The Icelandic Yule Lads bear little similarity to the world-famous Santa Claus, who is descended from St. Nicholas, patron saint of children and sailors. In contrast, the Icelandic Yule Lads are descended from trolls and their original role was to strike fear in the hearts of children. As it happens, they are the sons of two of the most hideous ogres ever known in Iceland, Grýla and Leppalúði.
No doubt most children would have wanted to avoid the Icelandic Yule Lads in the old days, since they were used by parents to frighten their children into behaving – just as Grýla and Leppalúði are today. Evidently this was of some concern to Icelandic authorities, since in 1746 a public decree was issued to prohibit parents from frightening their children with monsters and fiends like the Yule Lads.

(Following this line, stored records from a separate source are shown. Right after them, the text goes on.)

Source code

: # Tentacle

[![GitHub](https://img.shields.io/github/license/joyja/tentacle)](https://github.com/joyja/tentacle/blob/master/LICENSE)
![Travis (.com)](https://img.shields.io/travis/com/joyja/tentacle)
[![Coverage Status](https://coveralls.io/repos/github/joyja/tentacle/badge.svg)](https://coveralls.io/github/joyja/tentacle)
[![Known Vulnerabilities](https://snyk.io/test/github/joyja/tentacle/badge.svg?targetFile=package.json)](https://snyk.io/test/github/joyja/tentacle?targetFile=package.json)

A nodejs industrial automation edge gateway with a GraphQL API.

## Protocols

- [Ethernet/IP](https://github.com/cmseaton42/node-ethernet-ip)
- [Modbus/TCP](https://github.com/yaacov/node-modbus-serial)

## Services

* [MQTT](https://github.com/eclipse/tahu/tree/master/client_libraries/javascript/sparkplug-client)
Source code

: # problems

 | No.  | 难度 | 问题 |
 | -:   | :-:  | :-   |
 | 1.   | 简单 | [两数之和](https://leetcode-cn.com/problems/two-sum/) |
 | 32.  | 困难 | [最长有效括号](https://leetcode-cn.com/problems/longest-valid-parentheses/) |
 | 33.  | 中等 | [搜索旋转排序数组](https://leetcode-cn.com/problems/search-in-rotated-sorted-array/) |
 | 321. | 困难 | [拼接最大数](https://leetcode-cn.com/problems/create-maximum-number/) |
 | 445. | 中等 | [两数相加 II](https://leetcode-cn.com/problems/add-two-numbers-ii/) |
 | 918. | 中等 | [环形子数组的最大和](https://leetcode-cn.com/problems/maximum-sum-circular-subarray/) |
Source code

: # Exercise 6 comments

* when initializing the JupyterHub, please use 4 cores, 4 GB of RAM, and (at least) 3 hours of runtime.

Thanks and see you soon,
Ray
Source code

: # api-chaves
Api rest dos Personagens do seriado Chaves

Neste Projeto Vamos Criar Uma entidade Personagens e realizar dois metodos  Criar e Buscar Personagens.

Whether it was due to this decree or something else, the Yule Lads became increasingly benign. Over time they ceased to be a threat to children's lives, though they continued to be thieving scoundrels. In the 20th century, the Icelandic Yule Lads became strongly influenced by their foreign colleagues, both in terms of conduct and appearance. They began wearing red garments on special occasions, similar to Santa Claus and the Danish Christmas gnomes. They also developed an unprecedented kindness towards children, to the point where they started depositing gifts in their shoes.
Yet despite these foreign influences, the Icelandic Yule Lads kept their traditional Icelandic characteristics, including their names, their residence in the mountains, and their number – thirteen. That said, there has been some discrepancy over the years as to how many Yule Lads there actually were, and also what their correct names were. Dozens of different names for the Yule Lads appear in different folk tales and stories. A popular poem about the Yule Lads by the late Jóhannes úr Kötlum, which first appeared in the book Jólin koma (Christmas is Coming) in 1932, served to make their names and number much better known. The names of the 13 Yule Lads that most Icelanders know today are all derived from that poem.